Setelah itu, saya sempat ambruk. Saya jatuh sakit. Flu berat. Saya demam, batuk-batuk, pilek. Saat diperiksa, tekanan darah saya turun menuju 80/70. Berat badan turun menuju angka 40 Kg dan suara saya menghilang selama berhari-hari. Hidup benar-benar kelabu sampai memegang ponsel pun tak sanggup.
Setelah masuk kuliah, hidup kembali seperti
setengah hidup dan mati. Walaupun sejak semester satu saya ingin masuk
epidemiologi, nyatanya saya masih mengalami shock.

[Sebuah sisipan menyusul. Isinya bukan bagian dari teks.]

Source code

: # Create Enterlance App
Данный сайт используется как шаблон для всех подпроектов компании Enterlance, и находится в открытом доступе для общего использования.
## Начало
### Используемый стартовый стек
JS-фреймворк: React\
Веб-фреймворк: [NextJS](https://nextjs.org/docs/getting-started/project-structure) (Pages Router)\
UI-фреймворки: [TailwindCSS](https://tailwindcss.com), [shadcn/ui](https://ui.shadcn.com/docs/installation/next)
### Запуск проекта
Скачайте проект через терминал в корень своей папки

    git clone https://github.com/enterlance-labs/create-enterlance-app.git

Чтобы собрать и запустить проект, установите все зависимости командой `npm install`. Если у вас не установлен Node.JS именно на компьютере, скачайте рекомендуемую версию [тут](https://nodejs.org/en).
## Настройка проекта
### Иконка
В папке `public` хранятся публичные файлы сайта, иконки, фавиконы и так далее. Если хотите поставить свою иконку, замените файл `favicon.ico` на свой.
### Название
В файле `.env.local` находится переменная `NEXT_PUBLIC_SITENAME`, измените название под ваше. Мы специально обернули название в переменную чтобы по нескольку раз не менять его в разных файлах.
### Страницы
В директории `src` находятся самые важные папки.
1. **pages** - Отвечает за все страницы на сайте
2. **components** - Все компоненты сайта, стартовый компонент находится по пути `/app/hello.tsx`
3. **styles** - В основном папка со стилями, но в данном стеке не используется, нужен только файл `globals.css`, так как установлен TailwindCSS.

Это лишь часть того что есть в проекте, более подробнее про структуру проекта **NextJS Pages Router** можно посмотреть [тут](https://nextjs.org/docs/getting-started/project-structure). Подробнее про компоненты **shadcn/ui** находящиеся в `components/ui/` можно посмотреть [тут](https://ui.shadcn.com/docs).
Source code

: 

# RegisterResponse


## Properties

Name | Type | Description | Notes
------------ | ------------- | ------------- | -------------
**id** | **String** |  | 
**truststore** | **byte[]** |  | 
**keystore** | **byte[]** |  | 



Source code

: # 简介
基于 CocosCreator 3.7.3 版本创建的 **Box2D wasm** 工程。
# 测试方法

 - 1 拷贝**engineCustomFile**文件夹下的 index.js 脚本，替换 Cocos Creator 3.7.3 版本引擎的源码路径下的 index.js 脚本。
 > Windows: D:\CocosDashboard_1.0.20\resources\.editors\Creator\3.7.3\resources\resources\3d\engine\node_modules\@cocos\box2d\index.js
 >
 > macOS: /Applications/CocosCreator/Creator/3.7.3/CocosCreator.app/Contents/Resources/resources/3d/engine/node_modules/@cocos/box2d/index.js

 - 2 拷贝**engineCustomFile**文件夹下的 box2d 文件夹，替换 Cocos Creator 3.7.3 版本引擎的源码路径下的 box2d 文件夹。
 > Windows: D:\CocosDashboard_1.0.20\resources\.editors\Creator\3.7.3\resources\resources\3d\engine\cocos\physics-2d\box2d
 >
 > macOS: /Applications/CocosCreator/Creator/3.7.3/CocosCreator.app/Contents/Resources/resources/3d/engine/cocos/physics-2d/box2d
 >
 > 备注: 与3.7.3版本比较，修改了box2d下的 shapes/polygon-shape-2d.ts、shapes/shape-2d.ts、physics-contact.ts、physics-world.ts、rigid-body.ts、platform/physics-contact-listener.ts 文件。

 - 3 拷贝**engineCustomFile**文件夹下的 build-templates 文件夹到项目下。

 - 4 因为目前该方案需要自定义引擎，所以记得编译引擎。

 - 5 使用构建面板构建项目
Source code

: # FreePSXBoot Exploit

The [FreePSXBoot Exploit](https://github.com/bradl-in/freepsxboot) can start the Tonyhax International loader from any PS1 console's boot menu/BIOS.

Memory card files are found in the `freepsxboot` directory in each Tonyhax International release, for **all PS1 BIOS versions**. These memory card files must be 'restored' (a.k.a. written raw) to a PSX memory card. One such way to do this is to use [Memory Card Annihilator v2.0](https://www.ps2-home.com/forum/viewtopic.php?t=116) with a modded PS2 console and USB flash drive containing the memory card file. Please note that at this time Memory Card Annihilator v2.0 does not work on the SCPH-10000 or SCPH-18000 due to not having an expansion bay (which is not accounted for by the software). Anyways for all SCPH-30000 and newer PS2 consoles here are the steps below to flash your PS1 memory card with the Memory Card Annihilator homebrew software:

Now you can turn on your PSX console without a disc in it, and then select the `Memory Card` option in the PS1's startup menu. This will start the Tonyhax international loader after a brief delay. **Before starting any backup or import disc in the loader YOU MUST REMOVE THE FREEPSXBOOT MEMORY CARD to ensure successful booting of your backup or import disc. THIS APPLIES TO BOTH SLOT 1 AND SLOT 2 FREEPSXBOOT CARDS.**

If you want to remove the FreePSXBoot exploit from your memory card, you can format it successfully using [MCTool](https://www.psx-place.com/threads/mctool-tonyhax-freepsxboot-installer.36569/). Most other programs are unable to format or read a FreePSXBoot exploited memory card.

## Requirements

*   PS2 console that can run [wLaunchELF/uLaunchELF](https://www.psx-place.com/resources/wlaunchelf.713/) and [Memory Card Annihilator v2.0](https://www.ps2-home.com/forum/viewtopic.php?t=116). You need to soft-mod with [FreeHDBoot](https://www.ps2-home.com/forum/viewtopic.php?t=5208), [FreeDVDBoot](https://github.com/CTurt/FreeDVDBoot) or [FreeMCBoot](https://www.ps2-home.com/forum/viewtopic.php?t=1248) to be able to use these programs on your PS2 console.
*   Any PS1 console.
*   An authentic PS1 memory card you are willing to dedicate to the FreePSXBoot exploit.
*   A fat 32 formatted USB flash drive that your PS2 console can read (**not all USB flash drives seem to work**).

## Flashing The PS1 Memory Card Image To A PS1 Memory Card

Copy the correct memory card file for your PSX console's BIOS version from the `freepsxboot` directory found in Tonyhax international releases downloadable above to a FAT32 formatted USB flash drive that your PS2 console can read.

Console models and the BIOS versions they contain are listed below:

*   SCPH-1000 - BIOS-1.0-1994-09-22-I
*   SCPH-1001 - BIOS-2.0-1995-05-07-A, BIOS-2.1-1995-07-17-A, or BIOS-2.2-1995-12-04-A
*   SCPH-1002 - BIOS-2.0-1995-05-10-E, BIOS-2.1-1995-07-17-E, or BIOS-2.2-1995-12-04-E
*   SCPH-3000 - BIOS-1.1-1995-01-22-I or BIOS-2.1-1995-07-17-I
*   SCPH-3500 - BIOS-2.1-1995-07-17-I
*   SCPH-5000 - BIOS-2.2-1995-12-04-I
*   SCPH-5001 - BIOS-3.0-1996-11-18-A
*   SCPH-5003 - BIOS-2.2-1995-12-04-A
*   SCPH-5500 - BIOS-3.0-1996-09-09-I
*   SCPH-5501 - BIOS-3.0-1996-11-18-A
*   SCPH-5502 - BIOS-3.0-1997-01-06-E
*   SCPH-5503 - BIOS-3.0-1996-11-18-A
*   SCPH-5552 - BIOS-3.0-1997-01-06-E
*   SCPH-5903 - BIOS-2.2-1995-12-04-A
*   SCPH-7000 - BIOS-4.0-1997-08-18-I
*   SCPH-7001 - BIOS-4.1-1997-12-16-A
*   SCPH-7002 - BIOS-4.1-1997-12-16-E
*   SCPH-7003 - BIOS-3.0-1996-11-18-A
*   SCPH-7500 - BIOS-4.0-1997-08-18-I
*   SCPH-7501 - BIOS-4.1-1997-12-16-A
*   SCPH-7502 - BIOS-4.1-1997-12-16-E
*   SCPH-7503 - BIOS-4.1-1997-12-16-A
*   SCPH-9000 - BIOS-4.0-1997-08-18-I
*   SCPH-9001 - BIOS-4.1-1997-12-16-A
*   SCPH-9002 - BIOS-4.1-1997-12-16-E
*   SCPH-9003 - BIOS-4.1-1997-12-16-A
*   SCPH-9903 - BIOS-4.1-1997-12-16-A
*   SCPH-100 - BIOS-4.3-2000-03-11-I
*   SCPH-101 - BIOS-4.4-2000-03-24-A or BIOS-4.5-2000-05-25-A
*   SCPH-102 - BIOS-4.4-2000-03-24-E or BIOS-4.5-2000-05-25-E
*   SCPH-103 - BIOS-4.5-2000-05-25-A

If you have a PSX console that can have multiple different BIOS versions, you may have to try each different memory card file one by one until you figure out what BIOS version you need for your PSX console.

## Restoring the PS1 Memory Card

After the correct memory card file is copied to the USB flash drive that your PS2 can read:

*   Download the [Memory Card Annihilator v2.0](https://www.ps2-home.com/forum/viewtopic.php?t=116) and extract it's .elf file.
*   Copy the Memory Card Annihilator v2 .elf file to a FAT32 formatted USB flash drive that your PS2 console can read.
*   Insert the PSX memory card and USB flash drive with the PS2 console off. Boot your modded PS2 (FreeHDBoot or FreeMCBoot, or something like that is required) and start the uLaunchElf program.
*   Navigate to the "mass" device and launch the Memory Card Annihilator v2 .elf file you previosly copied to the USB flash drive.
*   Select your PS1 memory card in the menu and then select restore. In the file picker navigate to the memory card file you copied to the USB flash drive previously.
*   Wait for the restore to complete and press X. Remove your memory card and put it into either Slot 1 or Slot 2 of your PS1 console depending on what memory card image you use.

Dosen baru, jadwal baru (yang tak karuan – kurang bagus menurut saya), hingga
tugas-tugas yang berbeda dari biasanya membuat saya sedikit megap-megap. Saya sering menyebut diri
saya sedang mengalami Epidemiology –
blues.
Masih ingat betapa susahnya mencoba agar terlihat biasa saja padahal pikiran melayang di rumah sakit ketika jalan-jalan di Singapura dan Malaysia. Saya masih ingat betapa hectic nya ketika saya mencari cyber
café alias warung internet di Kuala Lumpur untuk menyelesaikan tugas ‘lembaga’. Masih ingat benar stressnya saya ketika saya harus mengerjakan tugas-tugas saya
di kereta dan penginapan ketika sedang di luar kota. Pun masih ingat betapa
stressnya saya ketika saya harus mengejar deadline tugas akibat procrastination yang tiba-tiba datang
ketika pikiran mendadak kacau.
sedikit blur, namun aku merasakan adanya damai akan hadirnya pepohonan hijau hehe |
Setelah itu, saya berusaha mati-matian untuk menyeimbangkan
hidup saya. Saya ingin kembali menjadi produktif dan bahagia seperti beberapa
bulan sebelum hal-hal ini dimulai. Saya merasa burn-out. Saya mudah sekali lelah, marah, sedih, bingung, dan sepi
dalam satu waktu yang sama. Saya mencoba untuk menyeimbangkan diri dengan
melakukan hal-hal yang membuat saya senang. Saya mencoba untuk menonton serial
di Netflix, mencoba untuk menonton video hiburan di youtube, main ke kos teman,
bertemu kawan, membaca buku tentang self-improvement,
bahkan kalau sempat makan di luar walaupun sendiri.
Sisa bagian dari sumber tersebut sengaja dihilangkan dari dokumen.